Rivers Pyasina, Taymyra, Kheta and Kotuy flow over the North Siberian Lowland, as well as further east the Khatanga, Popigay, Kuoyka, Beyenchime, Bur, Buolkalakh, as well as the Anabar with its tributaries the Suolama and Udya, and the Uele. There are many lakes in the North Siberian Lowland, the biggest one is Lake Taymyr.

The North Siberian Lowland has deposits of oil, natural gas and coal (Taymyr Basin).

==Geology==
The North Siberian Lowland is formed by marine and ice-laid deposits, underlaid with sandstones and argillites. Permafrost is a common phenomenon in this area.

==Climate and flora==
The climate is subarctic continental with long (7–8 months) cold winters and short cool summers.
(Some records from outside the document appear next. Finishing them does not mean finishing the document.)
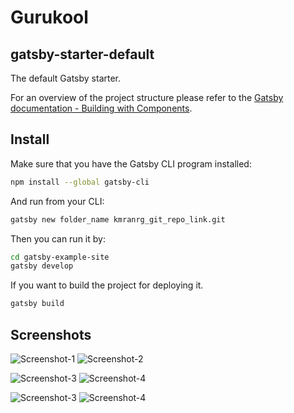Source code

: # Gurukool

## gatsby-starter-default
The default Gatsby starter.

For an overview of the project structure please refer to the [Gatsby documentation - Building with Components](https://www.gatsbyjs.org/docs/building-with-components/).

## Install

Make sure that you have the Gatsby CLI program installed:
```sh
npm install --global gatsby-cli
```

And run from your CLI:
```sh
gatsby new folder_name kmranrg_git_repo_link.git
```

Then you can run it by:
```sh
cd gatsby-example-site
gatsby develop
```

If you want to build the project for deploying it.
```sh
gatsby build
```

## Screenshots
![Screenshot-1](https://github.com/kmranrg/Gurukool/blob/main/screenshots/1.png)   ![Screenshot-2](https://github.com/kmranrg/Gurukool/blob/main/screenshots/2.png)

![Screenshot-3](https://github.com/kmranrg/Gurukool/blob/main/screenshots/3.png)   ![Screenshot-4](https://github.com/kmranrg/Gurukool/blob/main/screenshots/4.png)

![Screenshot-3](https://github.com/kmranrg/Gurukool/blob/main/screenshots/5.png)   ![Screenshot-4](https://github.com/kmranrg/Gurukool/blob/main/screenshots/6.png)
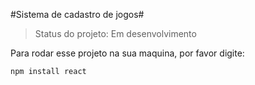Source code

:#Sistema de cadastro de jogos#

>Status do projeto: Em desenvolvimento

Para rodar esse projeto na sua maquina, por favor digite:

```
npm install react
```
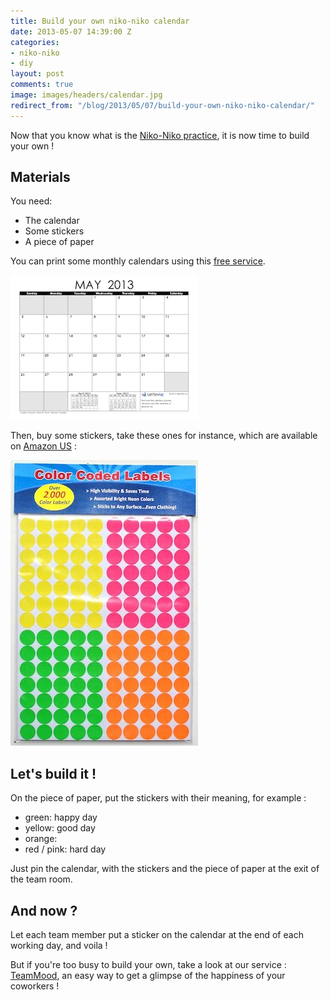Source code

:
 ```yaml
---
title: Build your own niko-niko calendar
date: 2013-05-07 14:39:00 Z
categories:
- niko-niko
- diy
layout: post
comments: true
image: images/headers/calendar.jpg
redirect_from: "/blog/2013/05/07/build-your-own-niko-niko-calendar/"
---
```


Now that you know what is the [Niko-Niko practice](http://blog.teammood.com/blog/2013/04/21/what-is-the-niko-niko/), it is now time to build your own !

<!--More-->

## Materials

You need:

* The calendar
* Some stickers
* A piece of paper

You can print some monthly calendars using this [free service](http://www.vertex42.com/calendars/printable-calendars.html).

<a href="http://www.vertex42.com/calendars/printable-calendars.html"><img class="center" src="/images/posts/printable-calendar.png" alt="Printable calendar"></a>


Then, buy some stickers, take these ones for instance, which are available on [Amazon US](http://www.amazon.com/Color-Coding-Labels-Inches-Stickers/dp/B00DRGXBIM/) :

<img class="center" src="/images/posts/stickers.jpg" alt="Stickers">

## Let's build it !

On the piece of paper, put the stickers with their meaning, for example :

* green: happy day
* yellow: good day
* orange: 
* red / pink: hard day

Just pin the calendar, with the stickers and the piece of paper at the exit of the team room.

## And now ?

Let each team member put a sticker on the calendar at the end of each working day, and voila !

But if you're too busy to build your own, take a look at our service : [TeamMood](http://www.teammood.com/en/Niko-Niko/), an easy way to get a glimpse of the happiness of your coworkers !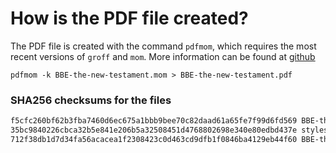 # How is the PDF file created?
The PDF file is created with the command `pdfmom`, which requires the most recent versions of `groff` and `mom`.
More information can be found at [github](https://github.com/0xR3V/Bibles)

```shell
pdfmom -k BBE-the-new-testament.mom > BBE-the-new-testament.pdf
```

### SHA256 checksums for the files
```txt
f5cfc260bf62b3fba7460d6ec675a1bbb9bee70c82daad61a65fe7f99d6fd569 BBE-the-new-testament.mom
35bc9840226cbca32b5e841e206b5a32508451d4768802698e340e80edbd437e stylesheet.mom
712f38db1d7d34fa56acacea1f2308423c0d463cd9dfb1f0846ba4129eb44f60 BBE-the-new-testament.pdf
```
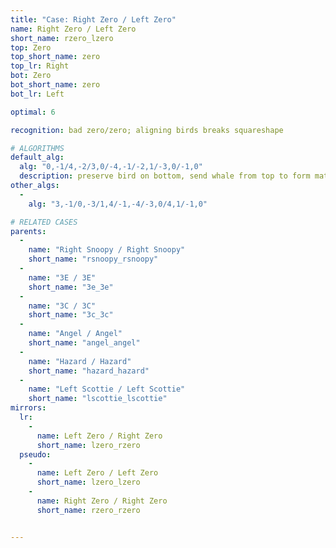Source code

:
 ```yaml
---
title: "Case: Right Zero / Left Zero"
name: Right Zero / Left Zero
short_name: rzero_lzero
top: Zero
top_short_name: zero
top_lr: Right
bot: Zero
bot_short_name: zero
bot_lr: Left

optimal: 6

recognition: bad zero/zero; aligning birds breaks squareshape

# ALGORITHMS
default_alg:
  alg: "0,-1/4,-2/3,0/-4,-1/-2,1/-3,0/-1,0"
  description: preserve bird on bottom, send whale from top to form matching snoopy/snoopy; doing CO->3E/3E is also decent
other_algs:
  -
    alg: "3,-1/0,-3/1,4/-1,-4/-3,0/4,1/-1,0"

# RELATED CASES
parents:
  -
    name: "Right Snoopy / Right Snoopy"
    short_name: "rsnoopy_rsnoopy"
  -
    name: "3E / 3E"
    short_name: "3e_3e"
  -
    name: "3C / 3C"
    short_name: "3c_3c"
  -
    name: "Angel / Angel"
    short_name: "angel_angel"
  -
    name: "Hazard / Hazard"
    short_name: "hazard_hazard"
  -
    name: "Left Scottie / Left Scottie"
    short_name: "lscottie_lscottie"
mirrors:
  lr:
    -
      name: Left Zero / Right Zero
      short_name: lzero_rzero
  pseudo:
    -
      name: Left Zero / Left Zero
      short_name: lzero_lzero
    -
      name: Right Zero / Right Zero
      short_name: rzero_rzero


---
```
Average temperature in January is -30 C in the West and down to -35 to -37 C in the East. Temperature in July is around 6–10 C. Snow cover stays for approximately 265 days. Precipitation is 250–300 mm per year.

Sparse forest in the west consists mainly of Siberian larch. Eastern parts of the lowland are covered with Dahurian larch. Lichen tundra dominates northern parts of the lowland, while southern parts are full of shrubbery vegetation.